2014年2月に観た映画の事

舟を編む
三浦しをん原作の小説を映画化したもの。辞書編纂の話。原作は既読だが、原作の雰囲気にかなり近く、かなり控えめの演出で淡々と話が進む。原作ファンとしてはヒロインの宮崎あおいチョイスに最後まで違和感。演技は良いのだが。オダギリジョーは良かった。


最強のふたり
富豪だが車椅子の老人と、貧乏な黒人で介護職をしている若者の交流を描く。実話が下敷きの様だ。生まれも育ちも価値観の違う2人が介護を通じお互いに成長してゆく様子が温かい。黒人のブラックジョークや粗相にハラハラするが、老人の方がやたら気丈な性格で、さらりと受け流す感じなのが良い。また、黒人の発するブラックジョークにはなかなかの毒があるが、悪意は無いというか、イノセンスな感じで良い。


『恋と愛の測り方』
倦怠期の夫婦の話。お互いが離れている際に、それぞれ気になる異性に出会い、どうにかなったりならなかったりする。片方、あるいは両方とも浮気してしまうのだろうかという興味と緊張感がずっと続く。なんとなく登場人物の動きに納得いかない展開もあったが、恋愛ものはロジックじゃなくて感情だから仕方ない。ラストの切り方が良い余韻を残す。


英国王のスピーチ
吃音症の主人公が、兄王の引退から王になり、歴史上重大なスピーチを行うようになるまでを描く。主治医?とのやりとりなど、ベースはシリアスだがユーモアも盛り込まれていて楽しい。過去のトラウマを克服して成長していく様は静かながらも熱い。王族ならではの孤独感と、王族に限らない人間共通の成長みたいなものが感じられる。最後のスピーチはぐっとくる。


ナイロビの蜂
妻を事故で失った英国外交官が、その死を追う内に企業や国家の陰謀が絡んでいた事が明らかになり、その謎を追う話。製薬会社が半ば人体実験のようにアフリカ現地住民を投薬実験に利用している現実に心が痛む。

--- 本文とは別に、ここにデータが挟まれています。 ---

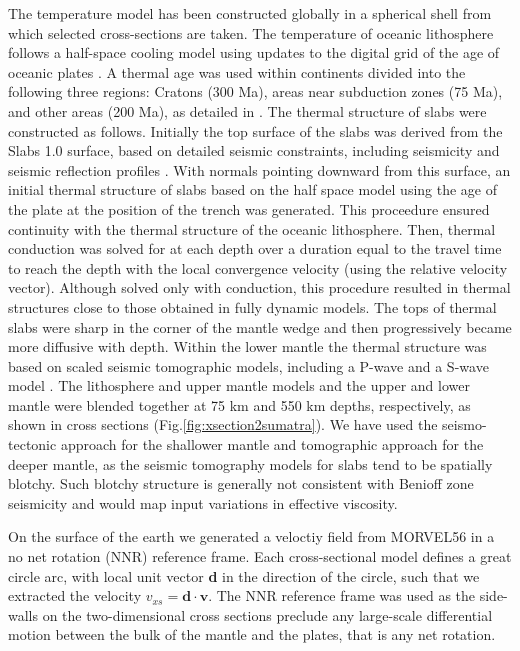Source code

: \documentclass[12pt]{article}
\begin{document}
{The temperature model has been constructed globally in a spherical shell from which selected cross-sections are taken. The temperature of oceanic lithosphere follows a half-space cooling model using  updates to the digital grid of the age of oceanic plates \citep{muller1997digital}.  
A thermal age was used within continents divided into the following three regions: Cratons (300 Ma), areas near subduction zones (75 Ma), and other areas (200 Ma), as detailed in \citep{Stadler27082010}.
The thermal structure of slabs were constructed as follows. 
Initially the top surface of the slabs was derived from the Slabs 1.0 surface, based on detailed seismic constraints, including seismicity and seismic reflection profiles \citep{Hayes2012}.
With normals pointing downward from this surface, an initial thermal structure of slabs based on the half space model using the age of the plate at the position of the trench was generated. This proceedure ensured continuity with the thermal structure of the oceanic lithosphere. Then, thermal conduction was solved for at each depth over a duration equal to the travel time to reach the depth with the local convergence velocity (using the relative velocity vector). Although solved only with conduction, this procedure resulted in thermal structures close to those obtained in fully dynamic models. The tops of thermal  slabs were sharp in the corner of the mantle wedge and then progressively became more diffusive with depth.
Within the lower mantle the thermal structure was based on scaled seismic tomographic models,
including a P-wave \citep{simmons2012llnl} and a S-wave model \citep{ritsema1999complex}.
The lithosphere and upper mantle models and the upper and lower mantle were blended together at 75 km and 550 km depths, respectively, as shown in cross sections (Fig.\ref{fig:xsection2sumatra}).
We have used the seismo-tectonic approach for the shallower mantle and tomographic approach for the deeper mantle, as the seismic tomography models for slabs tend to be spatially blotchy. 
Such blotchy structure is generally not consistent with Benioff zone seismicity and would map input variations in effective viscosity.


On the surface of the earth we generated a veloctiy field from MORVEL56 \citep{GGGE2060} in a no net rotation (NNR) reference frame. Each cross-sectional model defines a great circle arc, with local unit vector \textbf{d} in the direction of the circle, such that we extracted the velocity $v_{xs}=\textbf{d}\cdot\textbf{v}$.  The NNR reference frame was used as the side-walls on the two-dimensional cross sections preclude any large-scale differential motion between the bulk of the mantle and the plates, that is any net rotation.






}
\end{document}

またアフリカの田舎で牧歌的な雰囲気から突如、現地の強盗団が襲来し村を焼き払ったりするシーンがあったりと、色々とカルチャーショックを受ける。サスペンス調で深く切り込み、そこに家族愛の情緒が加わった良い映画。


ファミリー・ツリー
植物状態の妻、土地相続、家庭崩壊の波状攻撃に苦しむ夫の話。重い境遇とは裏腹にコメディタッチ、ハワイののほほんとした雰囲気で描かれる。娘2人は態度が悪いわ、娘の彼氏はチャラ男だわ、妻方のお父さんはいつまでも夫を厳しく避難するわ、妻はどうやら事故前に浮気をしていたらしいわと、ホント夫かわいそう。突然境遇が変わっても人間関係はそう変わらず、奇跡も起きる事は無い。そんな境遇でも家族で過ごしているうちに、なんとなく絆のようなものが生まれるものだという、希望みたいなものが感じられる映画だった。最後のシーンはかなりグッとくる。


ミッドナイト・イン・パリ
結婚を控えパリに旅行に行ったカップルの男性側が主人公。シナリオライターの主人公が夜のパリを徘徊していたらなぜかヘミングウェイやらピカソやらダリやら、歴史上のアーティストに出会う。作風が人物のイメージとなっていそうだが、読んだ事が無い作家が多く、ちょっと勿体ない気分になった。いつだって過去は素晴らしいと想像しがちだが、仮に過去に行ってもまたそこからの過去を素晴らしいと羨んでしまう、みたいな会話が印象的だった。


フレンチ・コネクション
フランス人の麻薬取引売買を負う、刑事コンビの話。実話が元となっているようだ。古い映画だが、(ジェイソンボーンの)ポール・グリーングラス監督がインスパイアされたというので観た。ドキュメンタリーチックな造りになっており、麻薬取引捜査の手法に長くシーンを割いている。


『ニュー・イヤーズ・デイ』
あまり印象に無し。


ナイロビの蜂』『ファミリー・ツリー』あたりが好み。